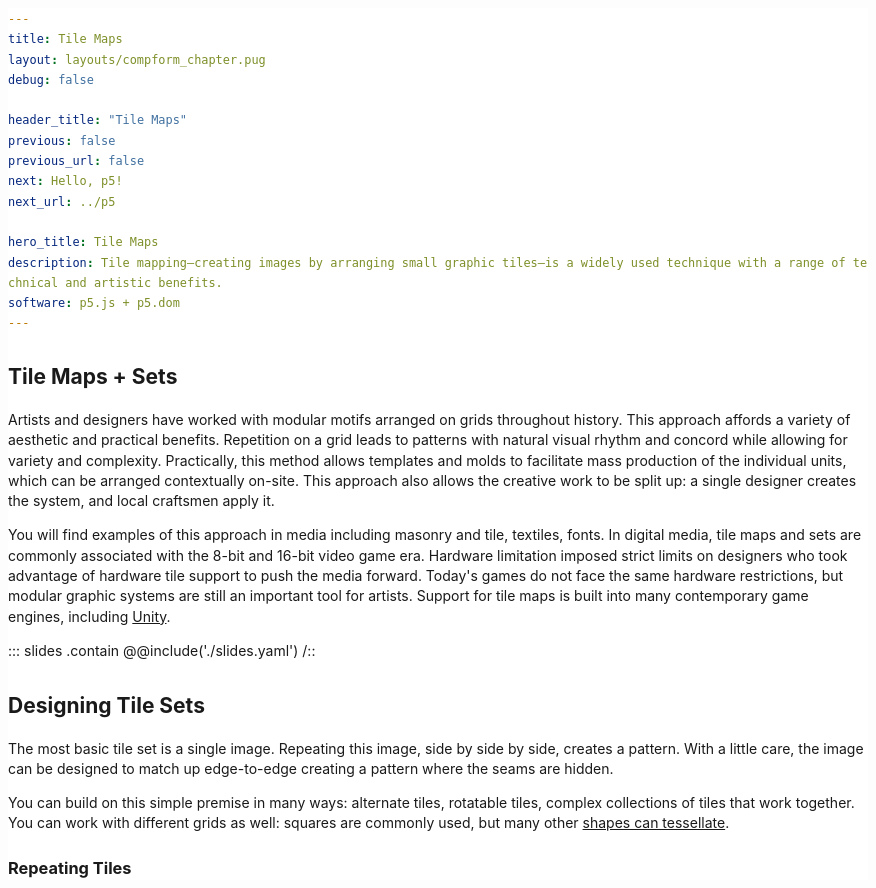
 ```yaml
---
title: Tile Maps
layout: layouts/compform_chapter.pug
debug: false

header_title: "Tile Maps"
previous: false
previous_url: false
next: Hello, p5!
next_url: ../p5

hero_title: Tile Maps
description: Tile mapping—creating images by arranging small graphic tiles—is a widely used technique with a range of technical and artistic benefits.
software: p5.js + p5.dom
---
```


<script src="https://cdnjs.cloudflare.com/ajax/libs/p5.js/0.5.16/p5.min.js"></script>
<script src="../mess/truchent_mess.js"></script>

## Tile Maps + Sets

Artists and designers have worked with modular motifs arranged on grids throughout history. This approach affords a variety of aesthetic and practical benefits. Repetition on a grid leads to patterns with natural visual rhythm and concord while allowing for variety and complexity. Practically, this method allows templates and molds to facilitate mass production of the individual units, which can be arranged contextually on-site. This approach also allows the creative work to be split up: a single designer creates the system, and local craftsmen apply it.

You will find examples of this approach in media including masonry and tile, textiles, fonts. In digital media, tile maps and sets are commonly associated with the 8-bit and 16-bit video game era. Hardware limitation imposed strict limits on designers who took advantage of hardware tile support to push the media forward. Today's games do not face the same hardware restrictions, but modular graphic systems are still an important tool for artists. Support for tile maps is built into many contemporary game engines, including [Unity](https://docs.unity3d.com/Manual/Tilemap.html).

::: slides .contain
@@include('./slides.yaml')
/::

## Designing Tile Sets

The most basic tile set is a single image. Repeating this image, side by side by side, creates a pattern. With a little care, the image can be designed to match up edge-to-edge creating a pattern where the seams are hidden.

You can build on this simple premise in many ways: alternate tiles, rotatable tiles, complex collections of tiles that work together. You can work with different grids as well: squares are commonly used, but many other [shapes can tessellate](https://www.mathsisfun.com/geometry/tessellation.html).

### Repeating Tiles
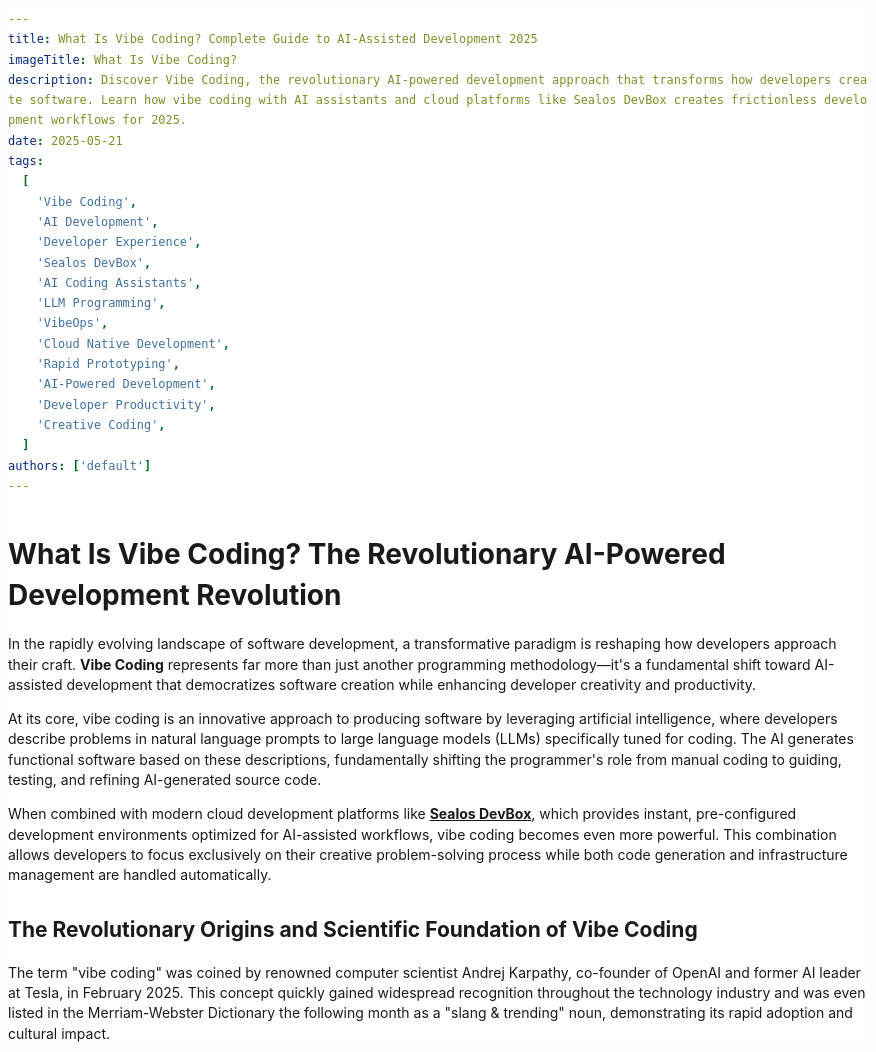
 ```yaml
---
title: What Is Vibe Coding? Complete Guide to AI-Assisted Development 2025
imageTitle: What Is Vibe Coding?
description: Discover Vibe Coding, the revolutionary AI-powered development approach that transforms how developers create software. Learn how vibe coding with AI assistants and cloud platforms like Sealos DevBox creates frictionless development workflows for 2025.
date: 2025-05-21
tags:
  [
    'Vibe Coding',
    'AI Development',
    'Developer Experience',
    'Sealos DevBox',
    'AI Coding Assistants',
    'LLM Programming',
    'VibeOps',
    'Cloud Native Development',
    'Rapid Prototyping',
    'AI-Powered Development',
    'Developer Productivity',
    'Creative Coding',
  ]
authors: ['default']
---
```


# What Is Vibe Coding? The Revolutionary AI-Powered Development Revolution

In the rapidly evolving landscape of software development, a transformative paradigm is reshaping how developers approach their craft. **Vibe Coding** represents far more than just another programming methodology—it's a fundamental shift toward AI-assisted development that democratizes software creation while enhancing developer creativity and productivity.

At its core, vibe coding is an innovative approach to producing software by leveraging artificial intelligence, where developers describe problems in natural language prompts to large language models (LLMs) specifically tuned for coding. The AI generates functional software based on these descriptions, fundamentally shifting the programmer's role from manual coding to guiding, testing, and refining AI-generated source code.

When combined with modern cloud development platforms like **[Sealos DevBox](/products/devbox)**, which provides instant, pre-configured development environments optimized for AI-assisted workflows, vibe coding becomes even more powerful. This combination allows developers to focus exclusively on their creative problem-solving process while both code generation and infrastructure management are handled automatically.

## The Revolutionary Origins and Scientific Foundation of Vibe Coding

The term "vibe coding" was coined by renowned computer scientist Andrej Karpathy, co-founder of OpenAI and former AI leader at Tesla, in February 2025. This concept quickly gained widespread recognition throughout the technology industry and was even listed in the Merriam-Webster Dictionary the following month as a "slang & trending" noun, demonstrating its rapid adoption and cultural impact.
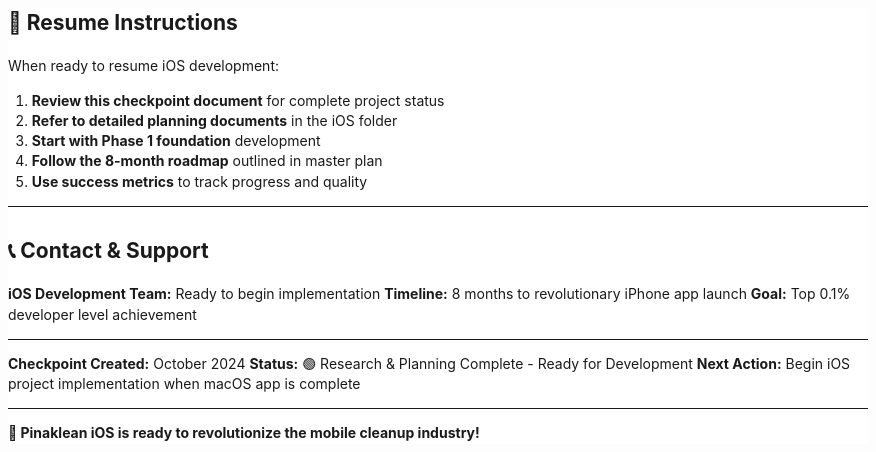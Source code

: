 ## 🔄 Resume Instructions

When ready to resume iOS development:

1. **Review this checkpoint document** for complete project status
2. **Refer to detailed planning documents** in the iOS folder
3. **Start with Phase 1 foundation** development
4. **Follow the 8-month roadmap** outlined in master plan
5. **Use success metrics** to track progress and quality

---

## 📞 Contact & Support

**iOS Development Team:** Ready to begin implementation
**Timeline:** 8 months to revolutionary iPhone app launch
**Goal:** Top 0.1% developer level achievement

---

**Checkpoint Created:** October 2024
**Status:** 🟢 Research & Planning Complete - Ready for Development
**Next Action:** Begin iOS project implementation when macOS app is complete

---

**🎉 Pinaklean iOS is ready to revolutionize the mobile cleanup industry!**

#### BRIEF:
Could you repeat exactly the lines from the first one of the records above through the line containing "## Tile Maps + Sets", leaving out any pictures?

#### RESULT OF THE TASK:
 ```yaml
---
title: Tile Maps
layout: layouts/compform_chapter.pug
debug: false

header_title: "Tile Maps"
previous: false
previous_url: false
next: Hello, p5!
next_url: ../p5

hero_title: Tile Maps
description: Tile mapping—creating images by arranging small graphic tiles—is a widely used technique with a range of technical and artistic benefits.
software: p5.js + p5.dom
---
```


<script src="https://cdnjs.cloudflare.com/ajax/libs/p5.js/0.5.16/p5.min.js"></script>
<script src="../mess/truchent_mess.js"></script>

## Tile Maps + Sets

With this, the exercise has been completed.